An input graph (left), and the recursive computation of \(\textsc {Chain}\) (right).

Example. Fig. 1 illustrates \(\textsc {Chain}\) on a graph \(G=(V,E)\) (left). The tree T (right) represents the recursion of \(\textsc {Chain}\) as it outputs \({\text {SCCs}}(G)\). We identify every vertex of T by a vertex \(v\in V\) for which \({\text {SCC}}(v)\) is computed in the corresponding step. We subscript variables of the algorithm with v to denote their value at that step. E.g., \(V_v\) denotes the vertex set in the recursive call that computed \({\text {SCC}}(v)\), and \(F_v\) denotes the forward set computed after the loop of Line 7 has completed. The edges of T are labeled with the line that performed the respective recursive call.

The key observation for understanding the complexity of \(\textsc {Chain}\) is as follows. In the first step, the algorithm has paid the high cost of 5 symbolic steps to compute \(F_1\), while its output is a small SCC of 2 vertices. However, the path \(1\xrightarrow {14}6\xrightarrow {15}4\xrightarrow {15}3\) in T forms a chain from vertex 6, which is of maximum distance from 1, back to vertex 3 that is adjacent to \({\text {SCC}}(1)\). The cost of computing \(F_1\) can thus be amortized to outputting the SCCs along this chain (i.e., \({\text {SCC}}(3)\), \({\text {SCC}}(4)\), \({\text {SCC}}(6)\)), yielding only a linear overhead. As we prove in Section 3.3, this behavior is not accidental, but guaranteed in every recursive call.

3.2 Correctness

We start with the soundness of \(\textsc {Chain}\), i.e., it only outputs SCCs of G.

Lemma 1

In every call of \(\textsc {Chain}\), Line 13 outputs an SCC of G.

Proof

Consider any call to \(\textsc {Chain}\) on input \(G'=(V', E'), K'\), with \(K'\subseteq V'\). The algorithm first picks a vertex v from either \(V'\) or \(K'\), with \(v\in S\), where S is the set outputted in Line 13. It is straightforward to see that, after the loop in Line 7 has executed, we have \(F={\text {Fwd}}(u, V')\), while after the loop in Line 11 has executed, we have \(S={\text {Fwd}}(u,V')\cap {\text {Bwd}}(u,V')\). It suffices to argue that \(G'\) is an SCC-closed subgraph of G, which implies that \(S={\text {SCC}}(v)\).

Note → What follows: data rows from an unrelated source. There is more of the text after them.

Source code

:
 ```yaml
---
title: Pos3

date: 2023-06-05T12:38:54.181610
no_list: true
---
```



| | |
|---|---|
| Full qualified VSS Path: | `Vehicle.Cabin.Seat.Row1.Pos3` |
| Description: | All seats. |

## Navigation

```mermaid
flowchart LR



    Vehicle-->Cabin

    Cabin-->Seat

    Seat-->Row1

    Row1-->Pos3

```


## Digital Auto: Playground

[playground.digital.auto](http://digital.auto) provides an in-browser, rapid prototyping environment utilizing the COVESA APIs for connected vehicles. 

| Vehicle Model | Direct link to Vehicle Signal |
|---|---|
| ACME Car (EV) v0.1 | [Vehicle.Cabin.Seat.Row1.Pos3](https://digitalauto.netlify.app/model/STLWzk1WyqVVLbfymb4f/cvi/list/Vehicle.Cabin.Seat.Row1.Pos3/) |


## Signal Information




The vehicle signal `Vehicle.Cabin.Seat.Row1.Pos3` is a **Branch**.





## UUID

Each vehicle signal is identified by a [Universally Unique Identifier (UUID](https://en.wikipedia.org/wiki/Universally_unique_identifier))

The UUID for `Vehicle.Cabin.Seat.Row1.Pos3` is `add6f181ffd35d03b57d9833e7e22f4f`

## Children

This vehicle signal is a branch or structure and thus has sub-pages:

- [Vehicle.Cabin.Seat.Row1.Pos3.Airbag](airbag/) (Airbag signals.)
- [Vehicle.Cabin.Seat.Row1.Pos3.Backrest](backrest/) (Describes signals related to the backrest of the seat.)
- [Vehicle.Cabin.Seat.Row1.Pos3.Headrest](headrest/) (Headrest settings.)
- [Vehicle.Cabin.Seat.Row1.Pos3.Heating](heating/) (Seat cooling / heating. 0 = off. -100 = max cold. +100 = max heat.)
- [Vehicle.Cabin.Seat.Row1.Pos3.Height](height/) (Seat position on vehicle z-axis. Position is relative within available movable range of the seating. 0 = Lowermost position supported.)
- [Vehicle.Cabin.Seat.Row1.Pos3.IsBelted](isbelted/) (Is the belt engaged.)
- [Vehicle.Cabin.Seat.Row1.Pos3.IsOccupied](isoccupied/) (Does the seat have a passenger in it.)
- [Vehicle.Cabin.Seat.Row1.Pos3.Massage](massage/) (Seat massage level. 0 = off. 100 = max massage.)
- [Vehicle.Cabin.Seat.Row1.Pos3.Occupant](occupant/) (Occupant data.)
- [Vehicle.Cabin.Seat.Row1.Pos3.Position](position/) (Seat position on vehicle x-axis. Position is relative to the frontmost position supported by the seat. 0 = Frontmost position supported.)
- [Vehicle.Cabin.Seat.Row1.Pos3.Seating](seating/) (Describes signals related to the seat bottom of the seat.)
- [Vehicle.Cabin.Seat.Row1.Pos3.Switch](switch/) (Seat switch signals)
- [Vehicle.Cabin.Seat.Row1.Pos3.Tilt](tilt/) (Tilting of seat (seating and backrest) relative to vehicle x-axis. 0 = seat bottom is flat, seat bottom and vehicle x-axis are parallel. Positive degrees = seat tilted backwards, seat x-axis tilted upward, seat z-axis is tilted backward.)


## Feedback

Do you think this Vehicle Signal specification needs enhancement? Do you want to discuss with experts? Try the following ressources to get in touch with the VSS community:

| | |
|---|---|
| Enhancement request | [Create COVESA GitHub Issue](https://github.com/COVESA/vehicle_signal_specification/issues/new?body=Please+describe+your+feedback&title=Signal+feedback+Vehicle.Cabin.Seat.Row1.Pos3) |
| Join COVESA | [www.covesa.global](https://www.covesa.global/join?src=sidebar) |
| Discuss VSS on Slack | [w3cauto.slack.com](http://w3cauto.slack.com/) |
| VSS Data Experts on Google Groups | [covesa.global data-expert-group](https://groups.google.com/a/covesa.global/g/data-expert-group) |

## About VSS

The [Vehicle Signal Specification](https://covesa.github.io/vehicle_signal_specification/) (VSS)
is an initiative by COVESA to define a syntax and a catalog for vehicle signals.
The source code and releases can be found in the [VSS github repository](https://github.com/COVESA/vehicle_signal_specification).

The statement is true initially, as \(G'=G\). Now, assuming that the statement holds on some input \(G'=(V', E'), K'\) we argue each of \(G'[F\setminus S]\) and \(G'[V'\setminus F]\), in Line 14 and Line 15, respectively, is SCC-closed. Indeed, \(F\) is closed under \({\text {Post}}\) operations and thus SCC-closed. As S is an SCC of X, we have that \(F\setminus S\) is also SCC closed. Since \(F\setminus S\), S, and \(V'\setminus F\) partition \(V'\), we have that \(G'[V'\setminus F]\) is also SCC-closed. The desired result follows.    \(\square \)

Lemma 2

\(\textsc {Chain}\) outputs every SCC in \({\text {SCCs}}(G)\) exactly once.

Proof

The statement follows from the fact that, in every recursive call on input \(G'=(V', E')\), the sets \(F\setminus S\), S, and \(\mathcal {V}'\setminus F\) partition \(V'\).    \(\square \)

3.3 Complexity Analysis

We now present the (symbolic) time and space complexity analysis of \(\textsc {Chain}\). For measuring time, we only count the number of \({\text {Pre}}(\cdot )\) and \({\text {Post}}(\cdot )\) operations.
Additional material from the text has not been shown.